One of the biggest myths in wine today, constructed on half-truths, inaccurate observations and journalistic manipulation, is that the wine market has become so globalized that international companies are producing oceans of monochromatic wines from a limited number of grapes that all taste the same. This radical and profoundly false point of view holds that individuality and artisanal winemaking have been replaced by oceans of vapid wines made with little taste or character. This is appallingly untrue. Moreover, there has been little serious discussion on the subject, and it cannot be backed by any specific evidence.

The fact is that wine quality is not only significantly superior to what it was a mere 10 years ago (much less 30 years ago), but there is substantial evidence that the diversity of wine styles is greater than it was a decade or two ago. For example, when I first began tasting, and even many years later, it was impossible to find wine made from indigenous Italian varietals such as Aglianico, Nero d’Avola or Piedirosso. Today, many of these indigenous grapes are producing world-class wine in once-obscure Italian regions such as Sicily, Campania and Molise.

Much the same thing has happened in Spain with grapes such as Tempranillo, Mourvèdre, Grenache, Carignane and Mencía, which are the source of some top bottles from long-forgotten areas such as Priorato, Toro, Jumilla, Bierzo, Navarra, Somontano and Catalonia. There wasn’t a wine to be found from any of these areas 30 or even 15 years ago, yet today, any self-respecting importer of Spanish or Italian wine would be embarrassed not to offer a selection of wines from these places.

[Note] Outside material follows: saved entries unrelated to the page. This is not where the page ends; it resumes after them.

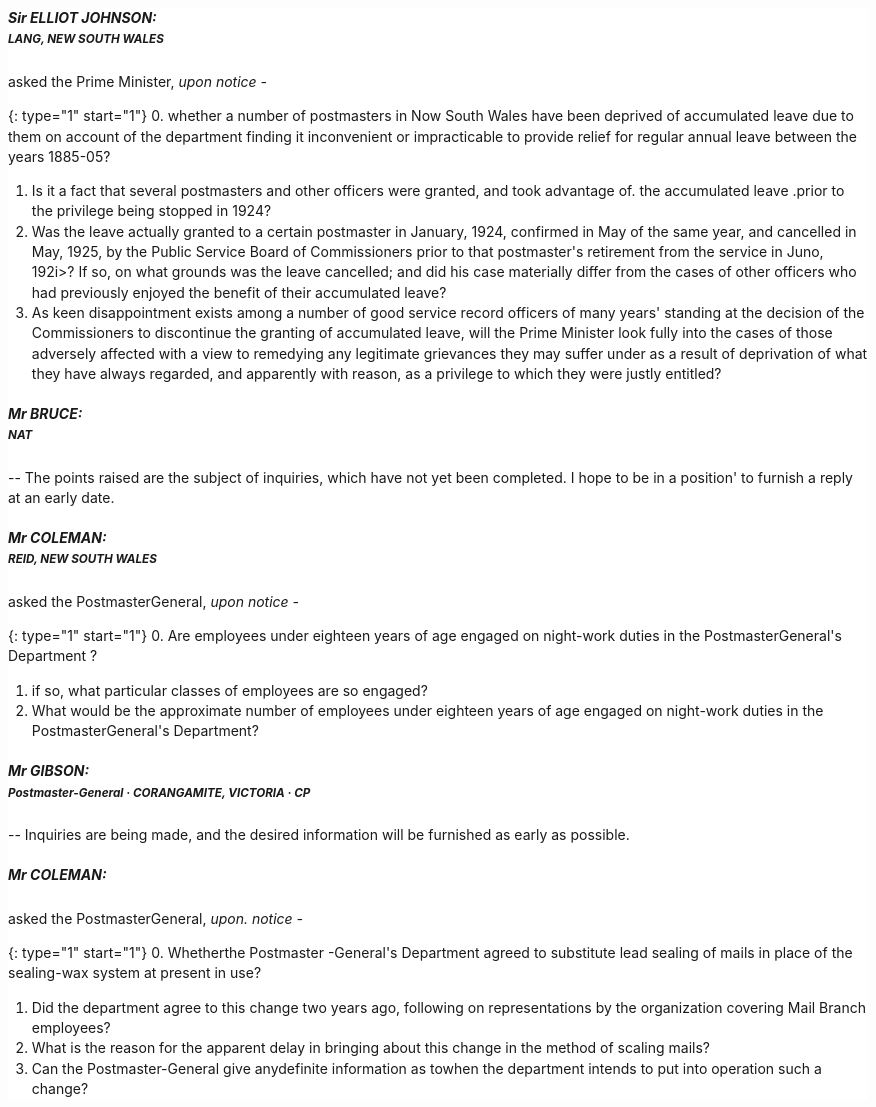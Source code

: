 ##### Sir ELLIOT JOHNSON:<br><small class="text-muted">LANG, NEW SOUTH WALES</small>

asked the Prime Minister,  *upon notice -* 

{: type="1" start="1"}
0. whether  a number of postmasters in Now South Wales have been deprived of accumulated leave due to them on account of the department finding it inconvenient or impracticable to provide relief for regular annual leave between the years 1885-05? 
1. Is it a fact that several postmasters and other officers were granted, and took advantage of. the accumulated leave .prior to the privilege being stopped in 1924? 
2. Was the leave actually granted to a certain postmaster in January, 1924, confirmed in May of the same year, and cancelled in May, 1925, by the Public Service Board of Commissioners prior to that postmaster's retirement from the service in Juno, 192i&gt;? If so, on what grounds was the leave cancelled; and did  his  case materially differ from the cases of other officers who had previously enjoyed the benefit of their accumulated leave? 
3. As keen disappointment exists among a number of good service record officers of many years' standing at the decision of the Commissioners to discontinue the granting of accumulated leave, will the Prime Minister look fully into the cases of those adversely affected with a view to remedying any legitimate grievances they may suffer under as a result of deprivation of what they have always regarded, and apparently  with  reason, as a privilege to which they were justly entitled? 

##### Mr BRUCE:<br><small class="text-muted">NAT</small>

-- The points raised are the subject of inquiries, which have not yet been completed. I hope to be in a position' to furnish a reply at an early date. 

##### Mr COLEMAN:<br><small class="text-muted">REID, NEW SOUTH WALES</small>

asked the PostmasterGeneral,  *upon notice -* 

{: type="1" start="1"}
0. Are employees under eighteen years of age engaged on night-work duties in the PostmasterGeneral's Department ? 
1. if so, what particular classes of employees are so engaged? 
2. What would be the approximate number of employees under eighteen years of age engaged on night-work duties in the PostmasterGeneral's Department? 

##### Mr GIBSON:<br><small class="text-muted">Postmaster-General &middot; CORANGAMITE, VICTORIA &middot; CP</small>

-- Inquiries are being made, and the desired information will be furnished as early as possible. 

##### Mr COLEMAN:

asked the PostmasterGeneral,  *upon. notice -* 

{: type="1" start="1"}
0. Whetherthe Postmaster -General's Department agreed to substitute lead sealing of mails in place of the sealing-wax system at present in use? 
1. Did the department agree to this change two years ago, following on representations by the organization covering Mail Branch employees? 
2. What is the reason for the apparent delay in bringing about this change in the method of scaling mails? 
3. Can the Postmaster-General give anydefinite information as towhen the department intends to put into operation such a change?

A quality revolution has also taken place in previously unheralded regions of France, such as the southern Rhône, Languedoc-Roussillon and even Bordeaux. Who, for example, had heard of Fronsac or the Côtes de Castillon 10 or 15 years ago? Today both these Bordeaux “satellites” are esteemed for top-quality, reasonably priced wines. There are also extraordinary wines from producers in Australia and New Zealand, and more recently, several countries in Eastern Europe. The explosion in quality and diversity of wines in various parts of the United States has been just as stunning, and includes Pinot Noirs from Oregon, the Russian River Valley, the Sonoma Coast and the Santa Rita Hills northwest of Santa Barbara, as well as a range of wines from Washington State and New York. Each of these places has produced not only very notable but very distinctive wine.